Work request: Please state how many lines of the data contain "machine". The number by itself is enough.

Data provided:
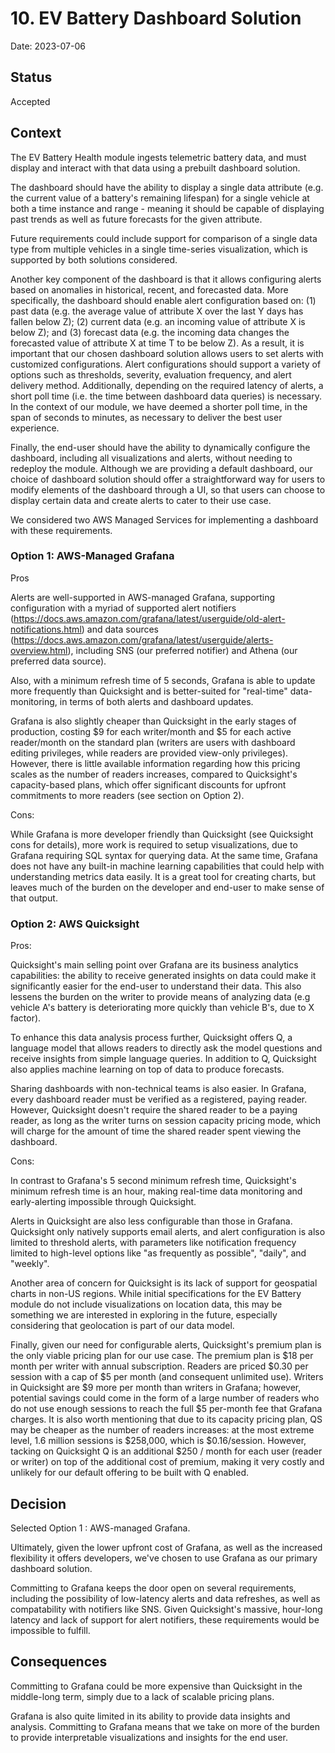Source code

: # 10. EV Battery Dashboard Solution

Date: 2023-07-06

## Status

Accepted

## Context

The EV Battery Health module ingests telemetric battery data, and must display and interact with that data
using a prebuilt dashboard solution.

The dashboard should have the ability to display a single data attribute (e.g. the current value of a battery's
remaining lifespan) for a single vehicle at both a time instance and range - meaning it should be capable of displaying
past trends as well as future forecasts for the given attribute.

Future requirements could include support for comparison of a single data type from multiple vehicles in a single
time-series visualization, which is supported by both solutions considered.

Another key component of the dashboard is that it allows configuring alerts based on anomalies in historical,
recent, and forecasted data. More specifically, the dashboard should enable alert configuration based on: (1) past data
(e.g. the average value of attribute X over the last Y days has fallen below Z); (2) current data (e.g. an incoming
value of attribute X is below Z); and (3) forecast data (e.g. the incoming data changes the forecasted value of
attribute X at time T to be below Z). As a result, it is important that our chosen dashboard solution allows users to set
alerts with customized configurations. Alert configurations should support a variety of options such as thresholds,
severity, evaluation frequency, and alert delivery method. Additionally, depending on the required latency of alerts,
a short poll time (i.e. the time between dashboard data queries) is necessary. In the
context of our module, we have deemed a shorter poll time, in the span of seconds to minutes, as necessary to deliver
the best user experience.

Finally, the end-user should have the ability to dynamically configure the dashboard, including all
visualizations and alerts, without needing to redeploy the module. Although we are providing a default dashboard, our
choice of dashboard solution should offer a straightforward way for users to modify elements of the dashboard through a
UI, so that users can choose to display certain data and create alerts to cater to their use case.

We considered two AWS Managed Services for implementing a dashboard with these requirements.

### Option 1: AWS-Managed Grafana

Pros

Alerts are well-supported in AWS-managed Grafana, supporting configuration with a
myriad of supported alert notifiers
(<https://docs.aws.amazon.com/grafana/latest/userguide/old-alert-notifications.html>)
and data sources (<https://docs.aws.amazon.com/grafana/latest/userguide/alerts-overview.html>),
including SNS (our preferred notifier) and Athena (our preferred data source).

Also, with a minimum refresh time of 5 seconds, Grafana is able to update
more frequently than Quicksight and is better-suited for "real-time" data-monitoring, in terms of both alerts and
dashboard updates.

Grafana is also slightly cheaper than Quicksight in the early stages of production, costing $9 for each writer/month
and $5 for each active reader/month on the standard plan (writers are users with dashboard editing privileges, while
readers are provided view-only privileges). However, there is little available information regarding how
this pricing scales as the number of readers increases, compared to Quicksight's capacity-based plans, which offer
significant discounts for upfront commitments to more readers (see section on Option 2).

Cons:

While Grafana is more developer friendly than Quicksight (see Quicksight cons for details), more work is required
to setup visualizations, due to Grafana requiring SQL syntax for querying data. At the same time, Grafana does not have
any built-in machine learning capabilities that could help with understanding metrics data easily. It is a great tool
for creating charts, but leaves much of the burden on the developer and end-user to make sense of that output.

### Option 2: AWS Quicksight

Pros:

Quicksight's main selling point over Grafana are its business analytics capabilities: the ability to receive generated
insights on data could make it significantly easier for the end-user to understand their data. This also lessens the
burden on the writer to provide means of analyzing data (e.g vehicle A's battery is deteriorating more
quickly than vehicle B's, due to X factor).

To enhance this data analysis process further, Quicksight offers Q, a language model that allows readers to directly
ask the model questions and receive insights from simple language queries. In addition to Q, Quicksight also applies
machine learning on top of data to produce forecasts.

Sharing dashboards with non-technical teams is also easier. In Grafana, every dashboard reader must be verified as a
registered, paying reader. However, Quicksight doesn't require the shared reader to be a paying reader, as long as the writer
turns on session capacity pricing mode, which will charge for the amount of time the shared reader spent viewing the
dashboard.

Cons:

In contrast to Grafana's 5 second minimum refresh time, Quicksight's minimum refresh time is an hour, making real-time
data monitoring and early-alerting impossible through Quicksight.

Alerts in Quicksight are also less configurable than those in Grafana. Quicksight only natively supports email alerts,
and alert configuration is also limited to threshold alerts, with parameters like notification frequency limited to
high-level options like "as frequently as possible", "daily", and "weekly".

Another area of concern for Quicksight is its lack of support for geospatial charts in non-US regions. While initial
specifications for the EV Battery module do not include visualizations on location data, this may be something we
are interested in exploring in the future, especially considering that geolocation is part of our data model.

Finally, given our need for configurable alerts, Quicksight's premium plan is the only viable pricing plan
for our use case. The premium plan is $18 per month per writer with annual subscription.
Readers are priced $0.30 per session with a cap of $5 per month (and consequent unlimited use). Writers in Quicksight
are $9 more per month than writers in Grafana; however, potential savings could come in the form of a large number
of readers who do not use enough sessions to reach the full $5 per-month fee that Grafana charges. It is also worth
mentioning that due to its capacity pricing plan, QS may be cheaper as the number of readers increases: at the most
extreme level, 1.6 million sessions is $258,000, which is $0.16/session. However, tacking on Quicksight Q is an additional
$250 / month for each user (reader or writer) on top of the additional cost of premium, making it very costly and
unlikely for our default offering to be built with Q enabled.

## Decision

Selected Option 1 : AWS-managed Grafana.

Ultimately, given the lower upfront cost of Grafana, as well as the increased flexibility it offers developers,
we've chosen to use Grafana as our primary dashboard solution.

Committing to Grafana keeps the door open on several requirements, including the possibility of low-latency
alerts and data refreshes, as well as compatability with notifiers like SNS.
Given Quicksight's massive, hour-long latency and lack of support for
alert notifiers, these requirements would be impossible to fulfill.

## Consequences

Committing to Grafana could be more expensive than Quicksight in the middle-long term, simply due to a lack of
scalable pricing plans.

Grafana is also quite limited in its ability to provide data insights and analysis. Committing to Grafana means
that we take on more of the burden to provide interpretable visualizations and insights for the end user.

Expected answer: 2